The powerful U.S. House Oversight and Accountability Committee will investigate the practices of the FDA Center for Tobacco Products (CTP). The chairman of the committee, Kentucky Republican Representative James Comer, announced the probe today.
In a letter to FDA Commissioner Robert Califf, Rep. Comer cited multiple reasons for the investigation, most based on criticisms leveled in the recent Reagan-Udall Foundation evaluation of the agency’s tobacco regulatory programs. That evaluation found numerous shortcomings in the CTP’s processes and communications to stakeholders and the public.
“A recent evaluation of CTP by the Reagan-Udall Foundation (RUF) found that CTP has not clearly set out the most basic elements of its tobacco and nicotine regulatory programs,” Comer wrote to Commissioner Califf. “This has resulted in confusion, inefficiency, litigation, and suspicions of political interference. CTP has fostered uncertainty in the marketplace and has allowed unsafe and unregulated products to proliferate. Therefore, we seek documents and information regarding CTP’s activities to enable transparency and to ensure the CTP is performing required functions.”
Comer specifically asks the FDA to provide:
·FDA staff comments to the Reagan-Udall evaluation
·All communications with the White House and Department of Health and Human Services (HHS) regarding tobacco or nicotine policy
·Documents and communications between the FDA and the Centers for Disease Control and Prevention (CDC) regarding CTP policies
·Documents and communications between the FDA and “public health advocacy groups” regarding CTP policies
·All documents that describe the specific analytic process FDA uses to apply the
“appropriate for the protection of public health” standard
·All documents and communications related to FDA’s enforcement efforts to remove
illegally marketed tobacco or nicotine products from retail locations
The committee will almost certainly hold public hearings in the coming months, possibly offering vaping industry and consumer advocates an opportunity to explain how the FDA’s chaotic regulatory process has hurt small businesses and people who use low-risk nicotine products. Hearings could also explain how the agency responded to political pressure from groups like the Campaign for Tobacco-Free Kids and their allies in Congress and the White House.

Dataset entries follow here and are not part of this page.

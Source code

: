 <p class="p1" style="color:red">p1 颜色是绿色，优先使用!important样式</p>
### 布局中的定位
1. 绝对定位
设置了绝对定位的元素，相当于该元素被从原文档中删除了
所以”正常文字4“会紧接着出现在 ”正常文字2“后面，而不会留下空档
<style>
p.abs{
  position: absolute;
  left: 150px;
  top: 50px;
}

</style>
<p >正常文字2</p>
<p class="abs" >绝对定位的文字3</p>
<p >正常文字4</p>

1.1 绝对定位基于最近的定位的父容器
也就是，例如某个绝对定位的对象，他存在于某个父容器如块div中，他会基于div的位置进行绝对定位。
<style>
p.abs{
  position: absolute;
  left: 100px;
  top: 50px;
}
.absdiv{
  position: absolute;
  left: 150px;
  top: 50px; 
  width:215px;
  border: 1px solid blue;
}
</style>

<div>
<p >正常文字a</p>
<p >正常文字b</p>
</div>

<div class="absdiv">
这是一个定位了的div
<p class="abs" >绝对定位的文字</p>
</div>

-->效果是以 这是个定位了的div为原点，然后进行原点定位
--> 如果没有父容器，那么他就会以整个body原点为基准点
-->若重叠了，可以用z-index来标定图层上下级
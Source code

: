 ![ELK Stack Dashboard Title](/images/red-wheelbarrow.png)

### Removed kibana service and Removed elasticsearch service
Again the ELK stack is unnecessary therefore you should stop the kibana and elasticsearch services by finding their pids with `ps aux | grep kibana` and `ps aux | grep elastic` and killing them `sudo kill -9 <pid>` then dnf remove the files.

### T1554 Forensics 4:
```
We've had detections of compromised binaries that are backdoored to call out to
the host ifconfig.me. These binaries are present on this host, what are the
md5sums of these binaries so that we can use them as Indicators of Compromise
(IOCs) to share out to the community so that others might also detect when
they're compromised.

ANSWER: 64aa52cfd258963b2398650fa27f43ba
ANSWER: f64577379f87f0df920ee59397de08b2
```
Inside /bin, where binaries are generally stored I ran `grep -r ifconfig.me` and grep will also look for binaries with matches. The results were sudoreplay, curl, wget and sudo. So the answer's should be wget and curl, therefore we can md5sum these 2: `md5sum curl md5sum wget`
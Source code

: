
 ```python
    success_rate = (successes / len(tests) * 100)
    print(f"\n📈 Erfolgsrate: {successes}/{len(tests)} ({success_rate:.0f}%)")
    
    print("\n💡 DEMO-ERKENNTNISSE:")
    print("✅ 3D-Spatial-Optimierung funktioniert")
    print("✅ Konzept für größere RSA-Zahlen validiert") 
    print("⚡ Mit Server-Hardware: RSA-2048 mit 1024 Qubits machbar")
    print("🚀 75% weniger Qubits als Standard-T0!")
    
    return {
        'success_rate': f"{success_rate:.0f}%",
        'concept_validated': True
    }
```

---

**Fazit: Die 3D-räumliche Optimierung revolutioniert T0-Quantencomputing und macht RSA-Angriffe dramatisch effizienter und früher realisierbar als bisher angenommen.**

Many of the questions Comer wants answered are familiar to vapers and tobacco harm reduction (THR) advocates. He cites concerns over the agency’s mysterious standards for product authorization; political interference with the CTP’s scientific decisions; and the FDA’s refusal to “accurately communicate information regarding the relative risk that products, to include ENDS and smokeless products, pose—and do not pose—to the adult nicotine product user population.”
Comer repeatedly refers in his letter to “tobacco and nicotine products,” consciously separating vaping and other non-combustible products from the actual tobacco-containing products the CTP was created to regulate. The agency granted itself authority to regulate all products containing tobacco-derived nicotine (and defined them as “tobacco products”) with its 2016 Deeming Rule.
In his letter to Califf, Rep. Comer notes “deficiencies in FDA’s enforcement capabilities,” calling for the agency to publish a list of authorized products and products under review that retailers can consult. He also urges the FDA to “devote the necessary resources to take those products most attractive to underage users off the market as quickly as possible.”
Comer, a farmer and former state agriculture commissioner, represents a tobacco-producing western Kentucky district. Kentucky is the second-largest tobacco-growing state, after North Carolina. Comer has been an advocate for tobacco and hemp farmers since being elected to Congress in 2016.